> [What you are asked to do]: Don't include pictures. Quote the lines below from the first through the line that contains "However, the strategies".

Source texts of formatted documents
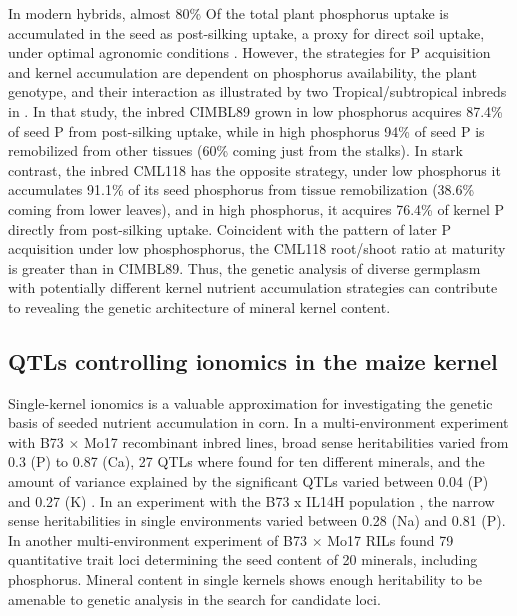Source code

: In modern hybrids, almost 80\% Of the total plant phosphorus uptake is accumulated in the seed as post-silking uptake, a proxy for direct soil uptake, under optimal agronomic conditions \citep{bender2013}. 
However, the strategies for P acquisition and kernel accumulation are dependent on phosphorus availability, the plant genotype, and their interaction as illustrated by two Tropical/subtropical inbreds in \citep{sun2023}. 
In that study, the inbred CIMBL89 grown in low phosphorus acquires 87.4\% of seed P from post-silking uptake, while in high phosphorus 94\% of seed P is remobilized from other tissues (60\% coming just from the stalks).
In stark contrast, the inbred CML118 has the opposite strategy, under low phosphorus it accumulates 91.1\% of its seed phosphorus from tissue remobilization (38.6\% coming from lower leaves), and in high phosphorus, it acquires 76.4\% of kernel P directly from post-silking uptake. 
Coincident with the pattern of later P acquisition under low phosphosphorus,  the CML118 root/shoot ratio at maturity is greater than in CIMBL89. 
Thus, the genetic analysis of diverse germplasm with potentially different kernel nutrient accumulation strategies can contribute to revealing the genetic architecture of mineral kernel content.

\subsection{QTLs controlling ionomics in the maize kernel}

Single-kernel ionomics is a valuable approximation for investigating the genetic basis of seeded nutrient accumulation in corn. 
In a multi-environment experiment with B73 $\times$ Mo17 recombinant inbred lines, broad sense heritabilities varied from 0.3 (P) to 0.87 (Ca), 27 QTLs where found for ten different minerals, and the amount of variance explained by the significant QTLs varied between 0.04 (P) and 0.27 (K) \citep{baxter2013}. 
In an experiment with the B73 x IL14H population \citep{baxter2014}, the narrow sense heritabilities in single environments varied between 0.28 (Na) and 0.81 (P). In another multi-environment experiment of B73 $\times$ Mo17 RILs \citep{asaro2016} found 79 quantitative trait loci determining the seed content of 20 minerals, including phosphorus. 
Mineral content in single kernels shows enough heritability to be amenable to genetic analysis in the search for candidate loci.

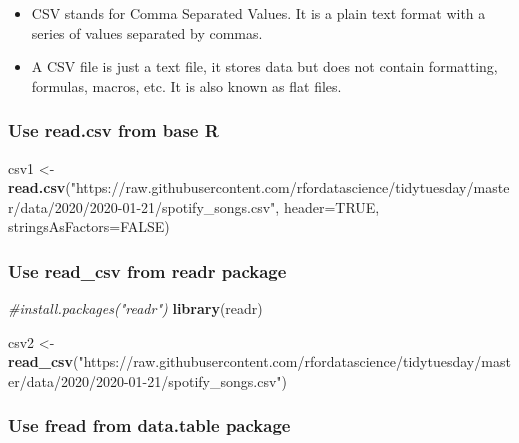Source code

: \documentclass[
]{book}
\newenvironment{Shaded}{\begin{snugshade}}{\end{snugshade}}
\newcommand{\AttributeTok}[1]{\textcolor[rgb]{0.13,0.29,0.53}{#1}}
\newcommand{\CommentTok}[1]{\textcolor[rgb]{0.56,0.35,0.01}{\textit{#1}}}
\newcommand{\ConstantTok}[1]{\textcolor[rgb]{0.56,0.35,0.01}{#1}}
\newcommand{\FunctionTok}[1]{\textcolor[rgb]{0.13,0.29,0.53}{\textbf{#1}}}
\newcommand{\NormalTok}[1]{#1}
\newcommand{\OtherTok}[1]{\textcolor[rgb]{0.56,0.35,0.01}{#1}}
\newcommand{\StringTok}[1]{\textcolor[rgb]{0.31,0.60,0.02}{#1}}
\providecommand{\tightlist}{%
  \setlength{\itemsep}{0pt}\setlength{\parskip}{0pt}}
\begin{document}
\begin{itemize}
\tightlist
\item
  CSV stands for Comma Separated Values. It is a plain text format with a series of values separated by commas.
\item
  A CSV file is just a text file, it stores data but does not contain formatting, formulas, macros, etc. It is also known as flat files.
\end{itemize}

\hypertarget{use-read.csv-from-base-r}{%
\subsubsection*{Use read.csv from base R}\label{use-read.csv-from-base-r}}

\begin{Shaded}
\begin{Highlighting}[]
\NormalTok{csv1 }\OtherTok{\textless{}{-}} \FunctionTok{read.csv}\NormalTok{(}\StringTok{"https://raw.githubusercontent.com/rfordatascience/tidytuesday/master/data/2020/2020{-}01{-}21/spotify\_songs.csv"}\NormalTok{, }\AttributeTok{header=}\ConstantTok{TRUE}\NormalTok{, }\AttributeTok{stringsAsFactors=}\ConstantTok{FALSE}\NormalTok{)}
\end{Highlighting}
\end{Shaded}

\hypertarget{use-read_csv-from-readr-package}{%
\subsubsection*{Use read\_csv from readr package}\label{use-read_csv-from-readr-package}}

\begin{Shaded}
\begin{Highlighting}[]
\CommentTok{\#install.packages("readr")}
\FunctionTok{library}\NormalTok{(readr)}

\NormalTok{csv2 }\OtherTok{\textless{}{-}} \FunctionTok{read\_csv}\NormalTok{(}\StringTok{"https://raw.githubusercontent.com/rfordatascience/tidytuesday/master/data/2020/2020{-}01{-}21/spotify\_songs.csv"}\NormalTok{)}
\end{Highlighting}
\end{Shaded}

\hypertarget{use-fread-from-data.table-package}{%
\subsubsection*{Use fread from data.table package}\label{use-fread-from-data.table-package}}
\end{document}
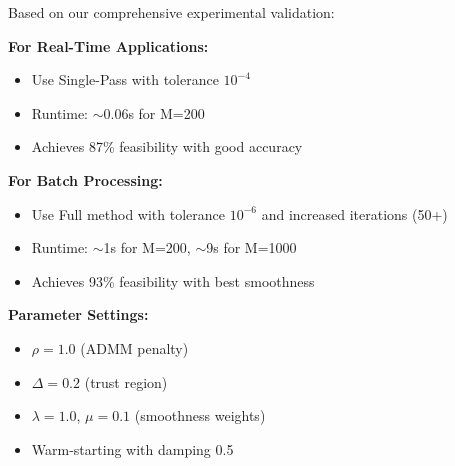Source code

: Based on our comprehensive experimental validation:

\textbf{For Real-Time Applications:}
\begin{itemize}
\item Use Single-Pass with tolerance $10^{-4}$
\item Runtime: $\sim$0.06s for M=200
\item Achieves 87\% feasibility with good accuracy
\end{itemize}

\textbf{For Batch Processing:}
\begin{itemize}
\item Use Full method with tolerance $10^{-6}$ and increased iterations (50+)
\item Runtime: $\sim$1s for M=200, $\sim$9s for M=1000
\item Achieves 93\% feasibility with best smoothness
\end{itemize}

\textbf{Parameter Settings:}
\begin{itemize}
\item $\rho = 1.0$ (ADMM penalty)
\item $\Delta = 0.2$ (trust region)
\item $\lambda = 1.0$, $\mu = 0.1$ (smoothness weights)
\item Warm-starting with damping 0.5
\end{itemize}

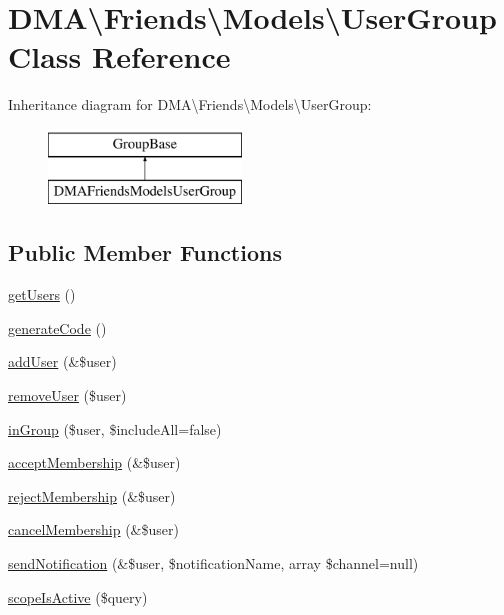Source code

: \hypertarget{classDMA_1_1Friends_1_1Models_1_1UserGroup}{\section{D\+M\+A\textbackslash{}Friends\textbackslash{}Models\textbackslash{}User\+Group Class Reference}
\label{classDMA_1_1Friends_1_1Models_1_1UserGroup}
}
Inheritance diagram for D\+M\+A\textbackslash{}Friends\textbackslash{}Models\textbackslash{}User\+Group\+:\begin{figure}[H]
\begin{center}
\leavevmode
\includegraphics[height=2.000000cm]{d2/daf/classDMA_1_1Friends_1_1Models_1_1UserGroup}
\end{center}
\end{figure}
\subsection*{Public Member Functions}
\begin{DoxyCompactItemize}
\item 
\hyperlink{classDMA_1_1Friends_1_1Models_1_1UserGroup_a7f998f837a0bd734e0f1496f6902793f}{get\+Users} ()
\item 
\hyperlink{classDMA_1_1Friends_1_1Models_1_1UserGroup_af7f583bd7db92cfdc21eb4e5ed7bdabb}{generate\+Code} ()
\item 
\hyperlink{classDMA_1_1Friends_1_1Models_1_1UserGroup_a13eaffc2b414fe5dfd42aa6ac5fe75ca}{add\+User} (\&\$user)
\item 
\hyperlink{classDMA_1_1Friends_1_1Models_1_1UserGroup_ac08ee6038b5f0314c341123025484b91}{remove\+User} (\$user)
\item 
\hyperlink{classDMA_1_1Friends_1_1Models_1_1UserGroup_aab0755a408dcbff4a64277cd9032b9bf}{in\+Group} (\$user, \$include\+All=false)
\item 
\hyperlink{classDMA_1_1Friends_1_1Models_1_1UserGroup_ac55e9a0b178ed308374720c3dd9d7f90}{accept\+Membership} (\&\$user)
\item 
\hyperlink{classDMA_1_1Friends_1_1Models_1_1UserGroup_a09e0cf14a97b5618bd5db36dc320bf7e}{reject\+Membership} (\&\$user)
\item 
\hyperlink{classDMA_1_1Friends_1_1Models_1_1UserGroup_a0e21f8d83c3a53b9119fff9395da55a4}{cancel\+Membership} (\&\$user)
\item 
\hyperlink{classDMA_1_1Friends_1_1Models_1_1UserGroup_a4b341d8ba24955f26f2d0dc9d8dbc0ab}{send\+Notification} (\&\$user, \$notification\+Name, array \$channel=null)
\item 
\hyperlink{classDMA_1_1Friends_1_1Models_1_1UserGroup_af5985b34eee59820cb9ac6c28c01b725}{scope\+Is\+Active} (\$query)
\end{DoxyCompactItemize}
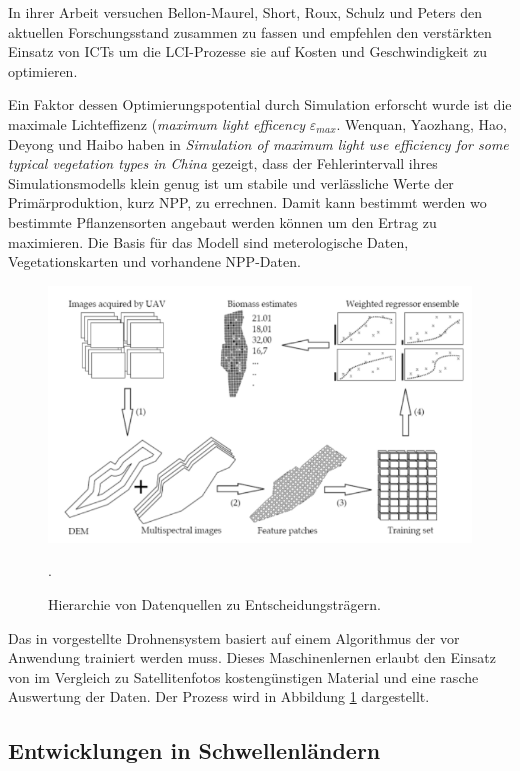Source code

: In ihrer Arbeit versuchen Bellon-Maurel, Short, Roux, Schulz und Peters den aktuellen Forschungsstand zusammen zu fassen und empfehlen den verstärkten Einsatz von ICTs um die LCI-Prozesse sie auf Kosten und Geschwindigkeit zu optimieren.\cite{jour:Bellon-Maurel2014}

Ein Faktor dessen Optimierungspotential durch Simulation erforscht wurde ist die maximale Lichteffizenz (\textit{maximum light efficency} $\varepsilon_{max}$. Wenquan, Yaozhang, Hao, Deyong und Haibo haben in \textit{Simulation of maximum light use efficiency for some typical vegetation types in China} gezeigt, dass der Fehlerintervall ihres Simulationsmodells klein genug ist um stabile und verlässliche Werte der Primärproduktion, kurz NPP, zu errechnen.  Damit kann bestimmt werden wo bestimmte Pflanzensorten angebaut werden können um den Ertrag zu maximieren. Die Basis für das Modell sind meterologische Daten, Vegetationskarten und vorhandene NPP-Daten.  \cite{jour:Zhu2006}

\begin{figure}[h]
 \includegraphics[scale=0.6,natwidth=\textwidth]{figures/designtools/uav_workflow.png}
 \centering
 \label{fig:uav_workflow}
 \caption{Hierarchie von Datenquellen zu Entscheidungsträgern. \cite{jour:Wang2013}}.
\end{figure}

Das in \cite{jour:Honkavaara2012} vorgestellte Drohnensystem basiert auf einem Algorithmus der vor Anwendung trainiert werden muss. Dieses Maschinenlernen erlaubt den Einsatz von im Vergleich zu Satellitenfotos kostengünstigen Material und eine rasche Auswertung der Daten. Der Prozess wird in Abbildung \ref{fig:uav_workflow} dargestellt.

\subsection{Entwicklungen in Schwellenländern}

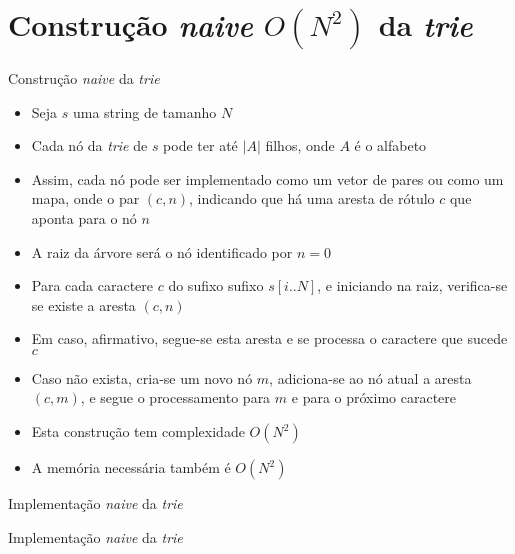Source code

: \section{Construção {\it naive} $O(N^2)$ da {\it trie}}

\begin{frame}[fragile]{Construção {\it naive} da {\it trie}}

    \begin{itemize}
        \item Seja $s$ uma string de tamanho $N$

        \item Cada nó da {\it trie} de $s$ pode ter até $|A|$ filhos, onde $A$ é o alfabeto

        \item Assim, cada nó pode ser implementado como um vetor de pares ou como um mapa,
            onde o par $(c, n)$, indicando que há uma aresta de rótulo $c$ que aponta para o
            nó $n$

        \item A raiz da árvore será o nó identificado por $n = 0$

        \item Para cada caractere $c$ do sufixo sufixo $s[i..N]$, e iniciando na raiz,
            verifica-se se existe a aresta $(c, n)$

        \item Em caso, afirmativo, segue-se esta aresta e se processa o caractere que sucede $c$

        \item Caso não exista, cria-se um novo nó $m$, adiciona-se ao nó atual a aresta
            $(c, m)$, e segue o processamento para $m$ e para o próximo caractere
    
        \item Esta construção tem complexidade $O(N^2)$

        \item A memória necessária também é $O(N^2)$
    \end{itemize}

\end{frame}

\begin{frame}[fragile]{Implementação {\it naive} da {\it trie}}
\end{frame}

\begin{frame}[fragile]{Implementação {\it naive} da {\it trie}}
\end{frame}
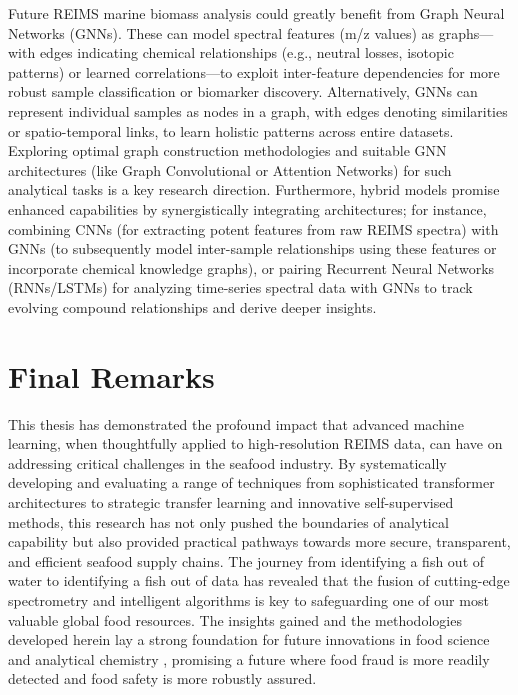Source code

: Future REIMS marine biomass analysis could greatly benefit from Graph Neural Networks (GNNs). These can model spectral features (m/z values) as graphs—with edges indicating chemical relationships (e.g., neutral losses, isotopic patterns) or learned correlations—to exploit inter-feature dependencies for more robust sample classification or biomarker discovery. Alternatively, GNNs can represent individual samples as nodes in a graph, with edges denoting similarities or spatio-temporal links, to learn holistic patterns across entire datasets. Exploring optimal graph construction methodologies and suitable GNN architectures (like Graph Convolutional or Attention Networks) for such analytical tasks is a key research direction. Furthermore, hybrid models promise enhanced capabilities by synergistically integrating architectures; for instance, combining CNNs (for extracting potent features from raw REIMS spectra) with GNNs (to subsequently model inter-sample relationships using these features or incorporate chemical knowledge graphs), or pairing Recurrent Neural Networks (RNNs/LSTMs) for analyzing time-series spectral data with GNNs to track evolving compound relationships and derive deeper insights.

\section{Final Remarks}

This thesis has demonstrated the profound impact that advanced machine learning, when thoughtfully applied to high-resolution REIMS data, can have on addressing critical challenges in the seafood industry. By systematically developing and evaluating a range of techniques from sophisticated transformer architectures to strategic transfer learning and innovative self-supervised methods, this research has not only pushed the boundaries of analytical capability but also provided practical pathways towards more secure, transparent, and efficient seafood supply chains. The journey from identifying a fish out of water to identifying a fish out of data has revealed that the fusion of cutting-edge spectrometry and intelligent algorithms is key to safeguarding one of our most valuable global food resources. The insights gained and the methodologies developed herein lay a strong foundation for future innovations in food science and analytical chemistry \citep{Xue2025}, promising a future where food fraud is more readily detected and food safety is more robustly assured.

> [Task answer]:
Source code

: In modern hybrids, almost 80\% Of the total plant phosphorus uptake is accumulated in the seed as post-silking uptake, a proxy for direct soil uptake, under optimal agronomic conditions \citep{bender2013}. 
However, the strategies for P acquisition and kernel accumulation are dependent on phosphorus availability, the plant genotype, and their interaction as illustrated by two Tropical/subtropical inbreds in \citep{sun2023}. 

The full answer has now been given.